A federal judge here has ruled that the promotion of 24 D.C. police detectives in 1978 did not discriminate against 21 "exceptionally well qualified" applicants even though five of those promoted were selected after the normal process.
"There is simply no evidence in this case that the plaintiffs would have been promoted except for the affirmative action plan," U.S. District Judge John Garrett Penn said in a ruling made public yesterday.
The ruling came more than 2 1/2 years after the trial of the suit, which was filed by the 21 detectives in 1982. The promotion involved the rank of detective, grade 1. Since the suit was filed, all promotions to the rank, which is authorized to have 100 persons, have been held in abeyance, police spokesman Lt. William White said.
"My reaction is one of disappointment, and my comment is that we are considering an appeal," said Joel Bennett, an attorney for one detective.

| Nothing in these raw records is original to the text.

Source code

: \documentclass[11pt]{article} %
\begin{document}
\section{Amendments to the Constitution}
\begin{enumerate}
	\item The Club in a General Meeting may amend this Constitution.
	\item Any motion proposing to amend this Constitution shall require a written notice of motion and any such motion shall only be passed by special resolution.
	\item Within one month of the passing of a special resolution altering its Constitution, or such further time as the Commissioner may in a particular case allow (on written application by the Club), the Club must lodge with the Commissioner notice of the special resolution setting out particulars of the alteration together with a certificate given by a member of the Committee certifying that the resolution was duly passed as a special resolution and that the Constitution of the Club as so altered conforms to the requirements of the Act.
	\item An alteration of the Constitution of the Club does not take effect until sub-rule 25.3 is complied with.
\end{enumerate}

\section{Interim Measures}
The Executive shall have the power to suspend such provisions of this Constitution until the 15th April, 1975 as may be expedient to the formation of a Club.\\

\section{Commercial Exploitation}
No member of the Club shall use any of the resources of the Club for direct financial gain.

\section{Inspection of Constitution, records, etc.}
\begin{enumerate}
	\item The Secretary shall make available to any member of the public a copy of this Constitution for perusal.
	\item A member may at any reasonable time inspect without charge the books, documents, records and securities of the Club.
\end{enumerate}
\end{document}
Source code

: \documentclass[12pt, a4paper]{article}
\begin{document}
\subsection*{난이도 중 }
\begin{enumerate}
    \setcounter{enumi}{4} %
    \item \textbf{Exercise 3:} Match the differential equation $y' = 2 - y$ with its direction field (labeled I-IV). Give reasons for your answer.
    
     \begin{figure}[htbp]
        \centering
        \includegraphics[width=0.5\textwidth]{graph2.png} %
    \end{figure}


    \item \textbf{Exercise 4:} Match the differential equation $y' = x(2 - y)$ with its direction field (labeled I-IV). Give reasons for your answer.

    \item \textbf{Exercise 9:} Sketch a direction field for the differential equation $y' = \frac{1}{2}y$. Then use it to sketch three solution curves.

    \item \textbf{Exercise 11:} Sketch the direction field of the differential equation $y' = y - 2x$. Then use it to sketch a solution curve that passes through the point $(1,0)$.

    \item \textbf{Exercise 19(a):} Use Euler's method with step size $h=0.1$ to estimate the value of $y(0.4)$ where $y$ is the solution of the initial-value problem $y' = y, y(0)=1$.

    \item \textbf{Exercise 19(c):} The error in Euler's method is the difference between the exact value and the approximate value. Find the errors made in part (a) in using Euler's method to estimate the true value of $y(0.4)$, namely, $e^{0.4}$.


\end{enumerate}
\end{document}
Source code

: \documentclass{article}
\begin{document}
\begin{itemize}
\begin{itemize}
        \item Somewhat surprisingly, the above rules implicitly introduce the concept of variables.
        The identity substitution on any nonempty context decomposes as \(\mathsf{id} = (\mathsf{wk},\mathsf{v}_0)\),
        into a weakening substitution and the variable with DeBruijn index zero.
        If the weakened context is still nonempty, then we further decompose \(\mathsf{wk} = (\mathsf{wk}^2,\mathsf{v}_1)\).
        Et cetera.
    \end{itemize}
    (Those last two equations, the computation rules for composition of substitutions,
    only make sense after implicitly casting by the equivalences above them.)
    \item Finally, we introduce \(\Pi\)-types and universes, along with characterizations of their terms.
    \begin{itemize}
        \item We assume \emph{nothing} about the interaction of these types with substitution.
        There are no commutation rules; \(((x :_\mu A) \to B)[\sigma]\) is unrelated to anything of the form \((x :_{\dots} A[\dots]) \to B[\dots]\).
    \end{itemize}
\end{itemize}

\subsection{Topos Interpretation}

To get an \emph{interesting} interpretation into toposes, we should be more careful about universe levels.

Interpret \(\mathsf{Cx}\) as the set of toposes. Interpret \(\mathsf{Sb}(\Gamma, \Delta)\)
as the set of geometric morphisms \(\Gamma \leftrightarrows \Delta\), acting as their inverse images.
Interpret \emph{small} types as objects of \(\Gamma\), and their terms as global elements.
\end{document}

Assistant Corporation Counsel Cary Pollock said Penn's ruling showed that "what was done here was allowed by law."
According to court documents, a committee of high-ranking police officials recommended 19 persons for promotion from a list of 51 "exceptionally well qualified" applicants.
But Chief Burtell Jefferson "believed that the promotion of only eight (out of 19) blacks and no women did not satisfy the affirmative action goals for the department" and that it was not balanced across all divisions of the department.
Five persons were then added to the list -- three black males, one white male and a white female.
"Simply stated," Penn said in his ruling, "the plaintiffs were not selected for promotion and that determination had nothing to do with their race or sex . . . . Clearly while they were not promoted, they were never denied promotion." The word "denied" was underlined in the ruling.